(Stored records)
┄┄┄┄┄┄┄┄┄┄

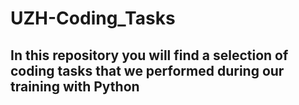 # UZH-Coding_Tasks
## In this repository you will find a selection of coding tasks that we performed during our training with Python

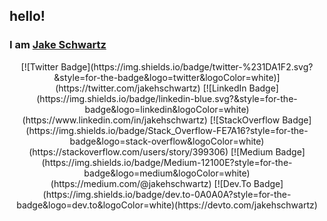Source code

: ## hello!</h2>
### I am [**Jake Schwartz**](https://jakehschwartz.com/)

<p align="center">
[![Twitter Badge](https://img.shields.io/badge/twitter-%231DA1F2.svg?&style=for-the-badge&logo=twitter&logoColor=white)](https://twitter.com/jakehschwartz)
[![LinkedIn Badge](https://img.shields.io/badge/linkedin-blue.svg?&style=for-the-badge&logo=linkedin&logoColor=white)(https://www.linkedin.com/in/jakehschwartz)
[![StackOverflow Badge](https://img.shields.io/badge/Stack_Overflow-FE7A16?style=for-the-badge&logo=stack-overflow&logoColor=white)(https://stackoverflow.com/users/story/399306)
[![Medium Badge](https://img.shields.io/badge/Medium-12100E?style=for-the-badge&logo=medium&logoColor=white)(https://medium.com/@jakehschwartz)
[![Dev.To Badge](https://img.shields.io/badge/dev.to-0A0A0A?style=for-the-badge&logo=dev.to&logoColor=white)(https://devto.com/jakehschwartz)
</p>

┄┄┄┄┄┄┄┄┄┄

▶ **Task item**: Go over the data above and copy every line that has the word "style" in it.

▶ **Answer for this exercise**:
[![Twitter Badge](https://img.shields.io/badge/twitter-%231DA1F2.svg?&style=for-the-badge&logo=twitter&logoColor=white)](https://twitter.com/jakehschwartz)
[![LinkedIn Badge](https://img.shields.io/badge/linkedin-blue.svg?&style=for-the-badge&logo=linkedin&logoColor=white)(https://www.linkedin.com/in/jakehschwartz)
[![StackOverflow Badge](https://img.shields.io/badge/Stack_Overflow-FE7A16?style=for-the-badge&logo=stack-overflow&logoColor=white)(https://stackoverflow.com/users/story/399306)
[![Medium Badge](https://img.shields.io/badge/Medium-12100E?style=for-the-badge&logo=medium&logoColor=white)(https://medium.com/@jakehschwartz)
[![Dev.To Badge](https://img.shields.io/badge/dev.to-0A0A0A?style=for-the-badge&logo=dev.to&logoColor=white)(https://devto.com/jakehschwartz)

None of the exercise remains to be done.